Bien sûr, l’Administration américaine a encouragé les dirigeants sunnites à croire à ce scénario. La récente tournée de la secrétaire d’État Condoleezza Rice dans les capitales du Moyen-Orient a eu pour objectif de faire comprendre à l’Égypte, à la Jordanie, à l’Arabie saoudite et aux États du Golfe qu’un échec et un retrait précipité des États-Unis ne manqueraient pas de les déstabiliser. L’emprise incertaine qu’ont ces dirigeants sur leurs propres sociétés ont fait que les avertissements américains ne sont pas restés vains.

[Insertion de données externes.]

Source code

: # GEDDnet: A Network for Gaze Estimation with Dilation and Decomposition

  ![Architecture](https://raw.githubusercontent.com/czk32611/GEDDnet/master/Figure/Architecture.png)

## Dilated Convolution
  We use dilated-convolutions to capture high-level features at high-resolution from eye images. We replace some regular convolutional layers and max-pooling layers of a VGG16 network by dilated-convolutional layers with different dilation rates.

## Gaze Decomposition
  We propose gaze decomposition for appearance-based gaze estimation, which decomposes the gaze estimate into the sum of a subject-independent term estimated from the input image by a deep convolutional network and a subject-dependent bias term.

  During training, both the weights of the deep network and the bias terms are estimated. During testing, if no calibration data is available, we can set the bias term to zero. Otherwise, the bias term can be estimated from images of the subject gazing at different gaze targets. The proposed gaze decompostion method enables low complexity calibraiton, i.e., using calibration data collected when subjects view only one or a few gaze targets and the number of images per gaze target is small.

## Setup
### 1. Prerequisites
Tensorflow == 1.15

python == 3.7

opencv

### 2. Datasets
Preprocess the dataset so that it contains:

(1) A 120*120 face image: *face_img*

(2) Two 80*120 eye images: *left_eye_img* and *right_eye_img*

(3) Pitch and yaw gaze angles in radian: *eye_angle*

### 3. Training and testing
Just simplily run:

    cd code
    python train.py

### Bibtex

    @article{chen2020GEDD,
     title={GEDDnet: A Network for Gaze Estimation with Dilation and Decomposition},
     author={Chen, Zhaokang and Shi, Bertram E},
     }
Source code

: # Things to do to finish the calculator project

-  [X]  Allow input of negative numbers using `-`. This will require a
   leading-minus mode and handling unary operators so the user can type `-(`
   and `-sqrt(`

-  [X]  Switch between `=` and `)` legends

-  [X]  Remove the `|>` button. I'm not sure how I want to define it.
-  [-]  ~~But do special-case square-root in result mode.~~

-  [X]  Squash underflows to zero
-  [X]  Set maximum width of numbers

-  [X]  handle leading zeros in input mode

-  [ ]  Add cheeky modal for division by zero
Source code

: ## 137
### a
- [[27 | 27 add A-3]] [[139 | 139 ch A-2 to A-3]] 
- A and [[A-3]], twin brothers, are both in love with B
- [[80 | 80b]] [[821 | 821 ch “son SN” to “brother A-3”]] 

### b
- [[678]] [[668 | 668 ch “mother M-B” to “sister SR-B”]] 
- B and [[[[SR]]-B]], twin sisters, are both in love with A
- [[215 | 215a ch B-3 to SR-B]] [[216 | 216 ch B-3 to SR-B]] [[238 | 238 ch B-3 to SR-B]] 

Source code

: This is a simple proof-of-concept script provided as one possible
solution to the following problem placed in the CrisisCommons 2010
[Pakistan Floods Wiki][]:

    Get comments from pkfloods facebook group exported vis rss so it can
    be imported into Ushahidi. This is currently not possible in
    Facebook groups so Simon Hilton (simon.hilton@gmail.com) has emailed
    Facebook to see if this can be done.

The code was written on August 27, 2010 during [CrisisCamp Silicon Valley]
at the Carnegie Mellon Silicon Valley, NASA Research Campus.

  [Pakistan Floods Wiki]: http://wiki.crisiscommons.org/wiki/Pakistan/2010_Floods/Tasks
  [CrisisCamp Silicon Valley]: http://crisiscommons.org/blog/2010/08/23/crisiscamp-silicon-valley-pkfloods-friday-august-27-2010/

Le facteur le plus étonnant, et qui pourrait permettre à Bush de remporter un succès, est que ceux qui s’opposaient à la présence américaine en Irak, comme les groupes chiites soutenus par l’Iran, semblent aujourd’hui également voir réussir la nouvelle stratégie de Bush. Ils y sont favorables parce qu’ils pensent qu’elle parviendra à affaiblir Moqtada Sadr, le chef insurgé chiite incontrôlable dont le pouvoir s’est énormément accru au cours des trois dernières années, au point qu’il exerce aujourd’hui sa domination sur une grande partie de Bagdad et qu’il peut compter sur l’allégeance de milliers de jeunes chiites en colère.
Bien sûr, attaquer l’Armée du mehdi de Moqtada Sadr sous prétexte d’affronter les milices confessionnelles pourrait entraîner les forces armées américaines dans une guerre urbaine d’une violence sans précédent depuis l’offensive américaine contre Falloujah en 2004 et 2005. Sadr est considéré comme le protecteur des chiites irakiens et sa milice compte près de 60 000 combattants. Mais les autres dirigeants chiites n’ont pas confiance en lui, et craignent d’avoir à l’affronter eux-mêmes un jour. Mieux vaut laisser les Américains s’en charger, se disent-ils, malgré leur préférence pour un isolement progressif de Sadr à une attaque frontale sanglante.
Il ne faut pas s’y tromper : le véritable test de la nouvelle stratégie de Bush est la manière dont il s’y prendra avec Sadr. Si les États-Unis choisissent une confrontation brutale, ils risquent de s’aliéner la principale communauté de l’Irak, les chiites, et d’alimenter la résistance à l’occupation, condamnant ainsi Bush à l’échec.
L’Iran et la Syrie, qui ont surtout joué les trouble-fête en Irak jusqu’à présent, pourraient aussi vouloir trouver un moyen pour tirer le pays du bord de l’abîme. Le président américain refuse toujours l’ouverture de discussions avec ces deux pays et a récemment ordonné l’arrestation par les troupes américaines d’agents iraniens en Irak. L’Iran peut pourtant d’ores et déjà s’estimer gagnant, avec un gouvernement irakien plus favorable à l’Iran que jamais. Le maintien en place de ce gouvernement est donc devenu une priorité stratégique pour l’Iran, surtout depuis que tout espoir des Américains d’utiliser l’Irak comme base militaire permanente a disparu.
L’envoi de troupes en renfort offre peut-être aussi pour la première fois la possibilité de pacifier la province rebelle de Anbar, bastion de l’insurrection sunnite. Les États-Unis ont remporté un certain succès dans cette province en passant des alliances avec des tribus sunnites. L’espoir est que cette approche réaliste et pragmatique pourra être étendue aux Irakiens qui se battent au nom d’un programme nationaliste opposé à l’occupation.
C’est ainsi que certains facteurs se sont fortuitement mis en place de manière favorable pour le président Bush. Pour qu’ils restent favorables à long terme, il faudra que le gouvernement irakien amende la Constitution de manière à apaiser la communauté sunnite. Rassurer les sunnites irakiens sur leur place dans un Irak futur permettra de rassurer les gouvernements sunnites voisins, qui ont généralement ignoré le soutien à l’insurrection provenant de leurs pays.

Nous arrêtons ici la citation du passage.